[Saved entries]
>>>
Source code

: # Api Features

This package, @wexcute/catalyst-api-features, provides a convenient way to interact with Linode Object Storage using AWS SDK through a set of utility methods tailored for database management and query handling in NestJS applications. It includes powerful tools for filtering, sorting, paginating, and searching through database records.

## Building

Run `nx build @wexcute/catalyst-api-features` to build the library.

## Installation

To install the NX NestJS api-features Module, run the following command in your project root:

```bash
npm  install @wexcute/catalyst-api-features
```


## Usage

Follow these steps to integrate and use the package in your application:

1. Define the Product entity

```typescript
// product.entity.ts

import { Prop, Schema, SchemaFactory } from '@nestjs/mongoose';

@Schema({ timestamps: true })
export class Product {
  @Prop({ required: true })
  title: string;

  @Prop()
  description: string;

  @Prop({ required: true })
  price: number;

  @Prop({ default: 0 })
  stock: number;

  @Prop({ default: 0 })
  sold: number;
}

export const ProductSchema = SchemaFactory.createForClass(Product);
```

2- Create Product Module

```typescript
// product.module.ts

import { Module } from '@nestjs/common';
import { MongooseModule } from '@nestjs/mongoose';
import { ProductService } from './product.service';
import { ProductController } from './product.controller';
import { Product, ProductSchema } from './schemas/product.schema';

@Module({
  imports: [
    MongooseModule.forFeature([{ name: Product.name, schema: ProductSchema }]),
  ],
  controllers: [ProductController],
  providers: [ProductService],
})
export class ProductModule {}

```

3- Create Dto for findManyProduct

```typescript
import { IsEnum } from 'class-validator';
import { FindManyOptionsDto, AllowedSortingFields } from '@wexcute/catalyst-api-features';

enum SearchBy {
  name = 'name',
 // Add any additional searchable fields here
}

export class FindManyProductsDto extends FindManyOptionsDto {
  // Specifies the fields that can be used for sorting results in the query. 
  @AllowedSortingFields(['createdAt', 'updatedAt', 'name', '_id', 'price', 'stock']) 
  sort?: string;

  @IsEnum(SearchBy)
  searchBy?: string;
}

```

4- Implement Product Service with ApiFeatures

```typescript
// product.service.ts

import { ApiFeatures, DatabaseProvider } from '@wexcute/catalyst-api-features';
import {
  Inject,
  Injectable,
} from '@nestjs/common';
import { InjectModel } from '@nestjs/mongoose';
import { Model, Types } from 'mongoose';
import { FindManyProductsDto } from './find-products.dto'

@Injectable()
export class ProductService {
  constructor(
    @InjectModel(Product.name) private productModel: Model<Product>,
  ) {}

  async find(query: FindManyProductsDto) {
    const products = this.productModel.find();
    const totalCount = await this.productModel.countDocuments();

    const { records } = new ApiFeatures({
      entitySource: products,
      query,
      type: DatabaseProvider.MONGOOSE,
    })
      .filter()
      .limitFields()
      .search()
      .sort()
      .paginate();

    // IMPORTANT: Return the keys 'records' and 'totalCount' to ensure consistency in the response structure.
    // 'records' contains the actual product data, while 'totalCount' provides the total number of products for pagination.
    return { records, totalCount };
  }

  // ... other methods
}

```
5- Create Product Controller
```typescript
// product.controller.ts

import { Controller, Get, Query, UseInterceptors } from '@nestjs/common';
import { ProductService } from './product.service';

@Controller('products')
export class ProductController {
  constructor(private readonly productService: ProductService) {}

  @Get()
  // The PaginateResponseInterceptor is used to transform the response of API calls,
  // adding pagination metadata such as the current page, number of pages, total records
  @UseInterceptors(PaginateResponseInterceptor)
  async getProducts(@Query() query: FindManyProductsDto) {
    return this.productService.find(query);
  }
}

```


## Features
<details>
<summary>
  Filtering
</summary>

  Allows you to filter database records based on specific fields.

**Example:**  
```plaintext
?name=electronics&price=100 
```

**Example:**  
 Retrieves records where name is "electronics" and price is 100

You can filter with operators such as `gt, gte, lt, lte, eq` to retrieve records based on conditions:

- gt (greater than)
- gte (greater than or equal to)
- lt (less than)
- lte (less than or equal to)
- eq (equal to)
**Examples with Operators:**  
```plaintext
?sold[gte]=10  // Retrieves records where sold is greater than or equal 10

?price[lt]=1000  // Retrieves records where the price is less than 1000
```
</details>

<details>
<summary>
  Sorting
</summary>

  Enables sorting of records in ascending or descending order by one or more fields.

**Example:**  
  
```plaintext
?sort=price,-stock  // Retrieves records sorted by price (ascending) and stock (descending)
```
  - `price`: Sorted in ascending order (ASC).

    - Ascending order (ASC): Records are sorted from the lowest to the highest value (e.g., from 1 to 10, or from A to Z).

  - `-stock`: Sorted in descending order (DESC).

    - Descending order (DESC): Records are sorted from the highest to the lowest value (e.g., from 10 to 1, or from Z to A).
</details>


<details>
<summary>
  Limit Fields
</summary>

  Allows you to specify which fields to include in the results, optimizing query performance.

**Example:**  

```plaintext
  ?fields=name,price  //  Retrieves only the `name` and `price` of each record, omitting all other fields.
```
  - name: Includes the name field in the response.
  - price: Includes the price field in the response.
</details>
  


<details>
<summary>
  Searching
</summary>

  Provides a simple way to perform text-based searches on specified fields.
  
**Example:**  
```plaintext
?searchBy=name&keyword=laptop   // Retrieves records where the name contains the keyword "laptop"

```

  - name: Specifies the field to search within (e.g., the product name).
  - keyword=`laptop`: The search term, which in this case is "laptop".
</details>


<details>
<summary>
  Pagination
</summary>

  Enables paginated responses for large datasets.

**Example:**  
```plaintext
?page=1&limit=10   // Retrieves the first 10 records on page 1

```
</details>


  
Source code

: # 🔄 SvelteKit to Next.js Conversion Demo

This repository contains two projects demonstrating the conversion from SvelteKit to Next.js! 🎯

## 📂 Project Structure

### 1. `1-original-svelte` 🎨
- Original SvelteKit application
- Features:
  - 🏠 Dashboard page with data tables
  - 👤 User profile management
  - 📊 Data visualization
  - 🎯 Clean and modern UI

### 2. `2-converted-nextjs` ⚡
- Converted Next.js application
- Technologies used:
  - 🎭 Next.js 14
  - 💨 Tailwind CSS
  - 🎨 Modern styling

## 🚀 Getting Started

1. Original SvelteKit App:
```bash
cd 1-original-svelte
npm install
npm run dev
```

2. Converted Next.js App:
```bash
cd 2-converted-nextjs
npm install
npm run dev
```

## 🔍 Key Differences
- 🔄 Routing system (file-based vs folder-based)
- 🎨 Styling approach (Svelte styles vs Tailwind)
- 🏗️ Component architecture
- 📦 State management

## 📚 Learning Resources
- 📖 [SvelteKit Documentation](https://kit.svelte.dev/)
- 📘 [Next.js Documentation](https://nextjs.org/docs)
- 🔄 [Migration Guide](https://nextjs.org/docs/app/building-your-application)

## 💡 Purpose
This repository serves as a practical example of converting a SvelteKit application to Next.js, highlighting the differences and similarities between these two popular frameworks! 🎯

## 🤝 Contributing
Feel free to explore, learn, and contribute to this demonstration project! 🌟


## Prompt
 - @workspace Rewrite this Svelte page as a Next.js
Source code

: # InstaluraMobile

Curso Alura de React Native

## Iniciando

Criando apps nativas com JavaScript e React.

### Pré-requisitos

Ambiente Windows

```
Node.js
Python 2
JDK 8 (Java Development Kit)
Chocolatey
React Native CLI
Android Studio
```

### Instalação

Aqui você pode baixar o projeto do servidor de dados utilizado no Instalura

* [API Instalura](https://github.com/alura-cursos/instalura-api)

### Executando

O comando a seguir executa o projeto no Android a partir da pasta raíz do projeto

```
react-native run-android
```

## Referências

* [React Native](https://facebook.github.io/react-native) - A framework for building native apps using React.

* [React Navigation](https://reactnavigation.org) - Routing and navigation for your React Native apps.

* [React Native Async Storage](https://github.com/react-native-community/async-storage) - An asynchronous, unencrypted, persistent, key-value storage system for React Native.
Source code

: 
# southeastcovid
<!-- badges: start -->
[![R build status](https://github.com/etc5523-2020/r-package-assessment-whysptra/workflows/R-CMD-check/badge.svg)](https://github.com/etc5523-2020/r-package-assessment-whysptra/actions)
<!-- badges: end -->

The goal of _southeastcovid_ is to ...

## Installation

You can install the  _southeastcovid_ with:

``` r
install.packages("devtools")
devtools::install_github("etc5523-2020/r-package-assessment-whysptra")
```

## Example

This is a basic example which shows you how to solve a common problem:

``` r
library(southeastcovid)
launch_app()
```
<<<
Exercise: Nothing but a number is expected: the count of lines in the data that include the word "constructor".

Response: 2